そんなバトルをするのであれば、舞台だって大規模でなくてはならない。ではこの作品で舞台となるのは何処か。それは帝都。今までコマリ達の母国でありながらも決して戦場にはならなかった街である。
相も変わらず引きこもれなくて、それどころかヴィルに加え妹のロロッコにまで振り回され。そんな日々の中、帝都ムルナイトに激震が走る。
それは、最近帝都で勢力を伸ばしつつある宗教のボス。神聖国の首魁である教皇、ユリウス6世の来訪。普段は総本山に引きこもっているはずの教皇の来訪である。
「あなたは神を信じますか?」
唐突にそう問いかけてきた少女が教皇であると気付かず、失礼な態度を取ってしまうコマリ。ところが応待すべき筈の皇帝は、何故か行方不明。
やむをえず応待するも、ドタバタで喧嘩を売る形となってしまい。問題を片付けるカタとして、ヴィルはユリウスに仕える事になり去っていってしまう。

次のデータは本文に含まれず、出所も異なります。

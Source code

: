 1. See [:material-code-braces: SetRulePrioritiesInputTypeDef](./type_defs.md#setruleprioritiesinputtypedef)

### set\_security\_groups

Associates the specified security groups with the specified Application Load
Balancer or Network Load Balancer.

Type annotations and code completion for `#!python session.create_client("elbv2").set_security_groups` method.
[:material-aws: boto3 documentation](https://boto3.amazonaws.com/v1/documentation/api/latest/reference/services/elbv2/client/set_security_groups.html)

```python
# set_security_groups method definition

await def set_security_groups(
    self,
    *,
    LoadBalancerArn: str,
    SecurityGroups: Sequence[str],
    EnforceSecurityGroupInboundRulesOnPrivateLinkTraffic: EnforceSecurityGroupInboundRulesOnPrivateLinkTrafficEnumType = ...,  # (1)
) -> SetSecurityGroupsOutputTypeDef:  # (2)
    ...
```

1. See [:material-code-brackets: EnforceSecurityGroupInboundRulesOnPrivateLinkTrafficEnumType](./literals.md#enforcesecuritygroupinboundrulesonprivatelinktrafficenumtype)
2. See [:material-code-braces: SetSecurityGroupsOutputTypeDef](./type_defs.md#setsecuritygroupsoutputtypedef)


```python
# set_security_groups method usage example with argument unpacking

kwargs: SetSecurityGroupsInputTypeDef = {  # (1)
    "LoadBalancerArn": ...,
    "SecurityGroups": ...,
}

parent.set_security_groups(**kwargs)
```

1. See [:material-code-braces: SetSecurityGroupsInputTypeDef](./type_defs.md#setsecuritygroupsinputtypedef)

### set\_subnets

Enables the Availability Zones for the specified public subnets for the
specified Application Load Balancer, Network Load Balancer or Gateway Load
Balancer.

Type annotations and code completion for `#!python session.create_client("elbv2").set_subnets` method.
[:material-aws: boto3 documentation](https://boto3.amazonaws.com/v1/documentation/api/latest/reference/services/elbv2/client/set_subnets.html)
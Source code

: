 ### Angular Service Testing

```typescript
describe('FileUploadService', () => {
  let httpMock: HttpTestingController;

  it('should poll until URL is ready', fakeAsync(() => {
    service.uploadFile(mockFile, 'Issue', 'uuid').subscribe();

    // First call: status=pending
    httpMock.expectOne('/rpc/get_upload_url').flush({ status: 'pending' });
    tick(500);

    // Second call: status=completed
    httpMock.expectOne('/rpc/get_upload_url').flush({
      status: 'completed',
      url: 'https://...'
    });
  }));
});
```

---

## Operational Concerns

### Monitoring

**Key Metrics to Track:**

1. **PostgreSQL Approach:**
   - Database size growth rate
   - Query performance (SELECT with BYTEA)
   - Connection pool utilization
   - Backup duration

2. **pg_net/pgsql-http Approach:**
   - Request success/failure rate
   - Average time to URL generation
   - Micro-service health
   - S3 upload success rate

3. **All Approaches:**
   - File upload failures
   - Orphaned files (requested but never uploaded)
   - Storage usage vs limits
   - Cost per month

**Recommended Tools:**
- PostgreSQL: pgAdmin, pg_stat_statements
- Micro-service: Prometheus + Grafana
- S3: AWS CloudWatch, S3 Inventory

奪われたヴィル。腑抜けたコマリ。だが、それで良いのか? 隣にいた彼女を取り戻さなくてよいのか?
「―――さあ行くぞ親愛なる兵士たちよ! 戦いの始まりだ!!」
受動的ではなく、能動的に。頼れる仲間達を自らの意思で率い、神聖国へと戦争を挑むコマリ。だが、それこそは敵の作戦通り。「逆さ月」の思惑にまんまと嵌められてしまったのである。
コマリを帝都から引き離し、その隙に帝都に潜入させた信者たちを蜂起させ、帝国を崩壊させる。その絵図を描いたのは、教皇ユリウス6世、否、スピカ。彼女こそは「逆さ月」の首魁。
傷つけられ幾度も追い込まれていくコマリ。だが、彼女は一人ではない。幾度も繰り返してきた巻き込まれた戦い。その中で繋いできた、仲間達との絆がある。
彼女の先導のままに立ち上がるサクナ、そしてかつての敵達。ネリアやカルラといった、駆けつけてくれた仲間達。
「ヴィル。いっしょにいこう」
そして、その隣に侍るのは変態だけど頼れるメイド。自らの腹心であるヴィル。頼れる仲間はここにいる。進化した力はこの胸に。母から託された願いも力に。なれば、負ける道理はあるのか? 否、そんな訳はない。英雄とその仲間達の前に、悪は等しく滅びるのが道理なのだから。
正にオールスター大集合、激突に次ぐ激突、激しくも熱い死闘。第一部の締めくくりに相応しい戦いがこれでもかと繰り広げられる今巻。
シリーズ読者の皆様は是非。きっと貴方も満足できるはずである。